Music Mountain Summer Chamber Music Festival, located on Music Mountain Road in Falls Village, Connecticut, is America's oldest continuing summer chamber music festival.  Founded in 1930, it is currently in its 92nd season.

Mission
Music Mountain's mission is to promote the teaching and performance of the string quartet literature.

History
Music Mountain was founded in 1930 by the violinist Jacques Gordon as the permanent home for the Gordon String Quartet. Music Mountain's mission is the teaching and performance of the string quartet literature. It is known for regularly programming world-famed artists.  Music Mountain also offers a variety of teaching programs each season. Music Mountain's educational and artistic activities were overseen from 1975 until 2017 by Nicholas Gordon, son of founder Jacques Gordon.  In 2016, Oskar Espina-Ruiz, clarinetist, was named Artistic Director.  Board member Ann M. McKinney was elected Interim President upon Nick Gordon's death in October, 2017.

Premises
Music Mountain concerts take place in Gordon Hall, an acoustically perfect chamber music hall.
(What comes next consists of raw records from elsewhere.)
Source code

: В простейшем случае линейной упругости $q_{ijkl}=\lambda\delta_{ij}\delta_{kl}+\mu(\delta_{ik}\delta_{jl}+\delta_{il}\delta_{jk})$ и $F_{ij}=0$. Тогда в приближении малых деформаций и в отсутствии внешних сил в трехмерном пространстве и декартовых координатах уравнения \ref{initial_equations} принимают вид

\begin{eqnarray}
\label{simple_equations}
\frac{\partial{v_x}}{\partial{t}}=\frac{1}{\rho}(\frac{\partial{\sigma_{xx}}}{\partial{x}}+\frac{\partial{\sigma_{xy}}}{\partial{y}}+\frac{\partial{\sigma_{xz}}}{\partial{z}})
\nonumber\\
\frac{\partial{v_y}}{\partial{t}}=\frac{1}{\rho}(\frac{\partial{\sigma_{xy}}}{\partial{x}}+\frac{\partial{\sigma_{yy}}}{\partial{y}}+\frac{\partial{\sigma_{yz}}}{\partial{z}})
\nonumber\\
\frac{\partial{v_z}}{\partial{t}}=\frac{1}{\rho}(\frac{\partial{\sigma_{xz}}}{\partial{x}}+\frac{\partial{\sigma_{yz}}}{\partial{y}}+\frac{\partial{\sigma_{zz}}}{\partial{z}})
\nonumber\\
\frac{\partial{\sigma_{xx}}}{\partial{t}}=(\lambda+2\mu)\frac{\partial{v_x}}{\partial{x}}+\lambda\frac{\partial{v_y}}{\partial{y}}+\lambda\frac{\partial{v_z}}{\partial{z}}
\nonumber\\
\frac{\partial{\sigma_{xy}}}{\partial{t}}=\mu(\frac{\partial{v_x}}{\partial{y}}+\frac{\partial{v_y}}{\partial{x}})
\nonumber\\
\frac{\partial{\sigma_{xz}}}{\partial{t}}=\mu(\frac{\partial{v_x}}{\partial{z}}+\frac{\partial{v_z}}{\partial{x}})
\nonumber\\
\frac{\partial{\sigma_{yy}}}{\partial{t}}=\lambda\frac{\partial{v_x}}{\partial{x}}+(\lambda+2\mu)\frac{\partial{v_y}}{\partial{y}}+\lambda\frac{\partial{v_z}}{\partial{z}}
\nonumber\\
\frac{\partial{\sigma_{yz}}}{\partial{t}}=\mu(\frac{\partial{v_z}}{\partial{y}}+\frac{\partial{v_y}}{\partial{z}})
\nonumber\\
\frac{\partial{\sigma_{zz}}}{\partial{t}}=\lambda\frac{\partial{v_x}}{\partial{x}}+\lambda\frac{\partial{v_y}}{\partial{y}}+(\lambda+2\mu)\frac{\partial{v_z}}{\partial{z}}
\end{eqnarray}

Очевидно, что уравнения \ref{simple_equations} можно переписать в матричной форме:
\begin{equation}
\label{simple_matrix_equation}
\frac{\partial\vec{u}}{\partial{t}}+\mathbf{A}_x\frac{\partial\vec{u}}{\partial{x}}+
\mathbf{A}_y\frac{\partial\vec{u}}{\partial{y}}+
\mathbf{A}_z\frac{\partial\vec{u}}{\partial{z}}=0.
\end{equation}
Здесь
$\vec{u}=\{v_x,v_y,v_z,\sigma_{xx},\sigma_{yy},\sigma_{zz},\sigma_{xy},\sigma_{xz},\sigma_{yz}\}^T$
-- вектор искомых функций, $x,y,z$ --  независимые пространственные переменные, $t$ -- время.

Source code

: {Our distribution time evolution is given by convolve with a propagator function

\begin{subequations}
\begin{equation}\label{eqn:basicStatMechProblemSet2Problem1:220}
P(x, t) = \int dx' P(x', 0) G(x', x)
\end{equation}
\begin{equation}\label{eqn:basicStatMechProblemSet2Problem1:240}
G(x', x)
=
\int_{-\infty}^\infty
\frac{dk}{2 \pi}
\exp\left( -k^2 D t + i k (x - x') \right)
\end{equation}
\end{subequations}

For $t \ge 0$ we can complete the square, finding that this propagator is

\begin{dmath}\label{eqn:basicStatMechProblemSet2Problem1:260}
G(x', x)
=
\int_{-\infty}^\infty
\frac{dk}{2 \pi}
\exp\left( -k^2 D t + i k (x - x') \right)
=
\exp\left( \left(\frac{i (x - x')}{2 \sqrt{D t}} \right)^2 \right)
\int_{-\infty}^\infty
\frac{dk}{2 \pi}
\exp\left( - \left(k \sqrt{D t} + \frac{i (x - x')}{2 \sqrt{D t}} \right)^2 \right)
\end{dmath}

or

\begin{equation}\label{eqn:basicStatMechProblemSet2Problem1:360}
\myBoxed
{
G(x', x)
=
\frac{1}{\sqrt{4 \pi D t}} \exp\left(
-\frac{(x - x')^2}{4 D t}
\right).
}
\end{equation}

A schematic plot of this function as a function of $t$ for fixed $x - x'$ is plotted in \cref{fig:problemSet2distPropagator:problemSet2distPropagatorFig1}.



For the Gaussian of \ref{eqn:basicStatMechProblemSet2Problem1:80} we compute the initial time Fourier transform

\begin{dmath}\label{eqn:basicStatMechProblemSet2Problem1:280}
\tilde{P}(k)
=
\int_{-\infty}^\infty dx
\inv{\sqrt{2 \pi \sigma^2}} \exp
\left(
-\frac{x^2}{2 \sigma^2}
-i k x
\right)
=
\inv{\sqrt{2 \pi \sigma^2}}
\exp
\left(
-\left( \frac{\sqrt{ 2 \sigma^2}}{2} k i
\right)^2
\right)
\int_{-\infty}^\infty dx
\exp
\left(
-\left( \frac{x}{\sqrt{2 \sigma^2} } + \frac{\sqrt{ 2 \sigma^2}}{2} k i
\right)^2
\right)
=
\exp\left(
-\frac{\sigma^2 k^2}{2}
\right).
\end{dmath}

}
Designed to be the analogue of the violin, the beaming in the ceiling replicates the bass bar and sound post of the violin, the French doors mimic the f holes in the belly of the fiddle.  The shape of Gordon Hall is similar to that of a violin, being long and narrow.  The chamber  itself is completely surrounded by air with hollow walls, a crawl space under the floor and above the ceiling.  There is nothing to impede the ability of the walls, floor and ceiling to vibrate when music is played on the stage.  Gordon Hall seats 335 people (400 with additional seating.)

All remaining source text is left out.